Wie der Anteil an Frauen in der IT mit einem plattformbasierten Orientierungsangebot erhöht werden kann, veranschaulichten Charlotte Schiller und Carsten Wenzel  mit der Vorstellung des BMBF-Forschungsprojekts „Entwicklung eines virtuellen IT-Berufs- und Studienorientierungsangebots für Frauen (BeSt F:IT)“. Die regional adaptive Onlineplattform für Schüler*innen der Stufen 9 bis 13 besteht aus „Handlungsorientierter Erprobung“, „Rollenmodellen“ und „Assessments“ und soll stereotype Vorstellungen zu den IT-Berufsfeldern aufbrechen, analoge sowie digitale Berufs- und Studienorientierungsangebote miteinander verbinden und insbesondere das informationstechnische Fähigkeitsselbstkonzept fördern.

Forum III: Implementation von Gender- und Diversityaspekten in digitale Praxisprojekte in Lehre und Forschung

Corinna Bath veranschaulichte in Ihrem Vortrag „Techno-soziale Digitalisierungsprozesse verantwortlich gestalten: Geschlechterforschung und Partizipation“ typische Probleme digitaler Technikgestaltung und wie diesen mit Hilfe partizipativer Methoden und Projekte entgegengewirkt werden kann. Hier nannte sie eine Reihe erfolgreicher Ansätze.

Das von Eva Nolte und Karsten Morisse  vorgestellte Konzept „Inverted Classroom – Die Methode für vielfältiges Lernen und Lehren?“ diskutierte anschaulich die Methodik des ICM-Frameworks unter Einbezug diversitätsorientierter Lehre. Morisse und Nolte stellten heraus, welche Anforderungen an Material und Inhalten, an die Methodik und die Partizipation Diversitätsorientierung im ICM gestellt werden.
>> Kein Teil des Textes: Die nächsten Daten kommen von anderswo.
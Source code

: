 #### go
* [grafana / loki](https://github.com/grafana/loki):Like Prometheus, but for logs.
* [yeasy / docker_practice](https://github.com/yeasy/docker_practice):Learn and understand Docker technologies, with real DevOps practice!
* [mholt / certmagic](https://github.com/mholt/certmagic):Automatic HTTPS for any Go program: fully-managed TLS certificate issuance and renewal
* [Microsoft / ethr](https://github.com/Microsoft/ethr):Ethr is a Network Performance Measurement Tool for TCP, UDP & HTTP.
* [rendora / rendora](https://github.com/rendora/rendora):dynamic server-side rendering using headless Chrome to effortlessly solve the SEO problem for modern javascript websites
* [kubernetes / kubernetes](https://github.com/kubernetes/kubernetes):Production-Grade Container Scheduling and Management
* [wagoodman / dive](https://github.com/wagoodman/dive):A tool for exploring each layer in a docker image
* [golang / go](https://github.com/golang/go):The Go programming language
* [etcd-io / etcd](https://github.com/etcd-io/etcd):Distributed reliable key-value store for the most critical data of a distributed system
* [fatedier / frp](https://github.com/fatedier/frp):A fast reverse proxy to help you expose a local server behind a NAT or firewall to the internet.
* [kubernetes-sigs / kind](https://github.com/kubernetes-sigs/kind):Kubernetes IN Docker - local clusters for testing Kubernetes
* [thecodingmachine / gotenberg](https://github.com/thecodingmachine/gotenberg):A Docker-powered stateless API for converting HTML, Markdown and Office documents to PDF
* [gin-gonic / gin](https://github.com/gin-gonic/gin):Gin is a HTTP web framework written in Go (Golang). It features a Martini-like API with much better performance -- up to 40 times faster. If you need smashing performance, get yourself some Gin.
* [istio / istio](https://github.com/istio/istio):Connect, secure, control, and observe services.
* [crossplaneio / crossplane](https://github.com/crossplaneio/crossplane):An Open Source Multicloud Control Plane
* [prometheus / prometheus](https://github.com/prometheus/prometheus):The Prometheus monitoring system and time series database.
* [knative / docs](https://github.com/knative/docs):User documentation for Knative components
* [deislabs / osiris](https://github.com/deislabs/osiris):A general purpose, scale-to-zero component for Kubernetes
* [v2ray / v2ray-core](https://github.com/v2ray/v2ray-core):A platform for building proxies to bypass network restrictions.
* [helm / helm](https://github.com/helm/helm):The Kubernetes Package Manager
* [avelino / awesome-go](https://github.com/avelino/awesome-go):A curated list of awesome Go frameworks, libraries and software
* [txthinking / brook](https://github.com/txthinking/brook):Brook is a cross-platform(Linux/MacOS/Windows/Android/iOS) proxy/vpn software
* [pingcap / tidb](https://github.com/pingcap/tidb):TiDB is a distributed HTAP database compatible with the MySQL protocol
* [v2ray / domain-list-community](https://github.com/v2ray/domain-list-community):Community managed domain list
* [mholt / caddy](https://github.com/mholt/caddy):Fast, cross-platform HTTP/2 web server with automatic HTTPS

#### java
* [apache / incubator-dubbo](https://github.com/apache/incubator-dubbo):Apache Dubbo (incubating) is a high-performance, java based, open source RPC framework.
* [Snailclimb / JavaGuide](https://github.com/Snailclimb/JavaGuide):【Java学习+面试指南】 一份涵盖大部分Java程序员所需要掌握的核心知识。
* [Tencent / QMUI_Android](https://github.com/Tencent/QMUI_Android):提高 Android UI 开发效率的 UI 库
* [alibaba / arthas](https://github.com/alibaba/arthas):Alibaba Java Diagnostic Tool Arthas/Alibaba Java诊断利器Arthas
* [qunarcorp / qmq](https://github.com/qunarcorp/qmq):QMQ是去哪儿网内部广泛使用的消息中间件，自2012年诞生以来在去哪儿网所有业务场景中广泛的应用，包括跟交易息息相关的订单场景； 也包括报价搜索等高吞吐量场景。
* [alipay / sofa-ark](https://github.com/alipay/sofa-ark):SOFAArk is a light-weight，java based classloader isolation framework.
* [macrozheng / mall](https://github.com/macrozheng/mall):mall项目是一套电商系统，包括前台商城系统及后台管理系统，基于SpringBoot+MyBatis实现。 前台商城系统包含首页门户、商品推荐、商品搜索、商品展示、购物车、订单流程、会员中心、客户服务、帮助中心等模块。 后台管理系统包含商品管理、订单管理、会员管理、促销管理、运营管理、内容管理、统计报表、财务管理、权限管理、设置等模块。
Zu den Erkenntnissen dieses Forums zählte insbesondere, dass die vorhandenen Strukturen in der interdisziplinären Zusammenarbeit angepasst und gefordert werden müssen, da dieses eine Voraussetzung für die Umsetzung von Diversität in Lehre und Forschung an deutschen Hochschulen darstellte. Ebenso sei die Integration von gender- und diversity-relevanten Fragestellungen in der Lehre wichtig, um Ausgrenzungsaspekten in der Gesellschaft entgegenzuwirken. Die Vielzahl von bestehenden Ansätzen (Partizipativer Ansatz: Einbezug von Nutzer*innen, e-Learning: technischer Ausgangspunkt) sollte in einer Veröffentlichung von Best Practice Beispielen dargestellt werden.

Fazit
Die Tagung zeigte eindrücklich, wie intensiv sich Universitäten und Hochschulen bereits mit dem Thema Digitalisierung unter Gender- und Diversity-Aspekten befassen. Der Austausch zu theoretischen Ansätzen, Faktenhintergrund und Praxismodellen wurde in den Rückmeldungen der Teilnehmer*innen besonders begrüßt.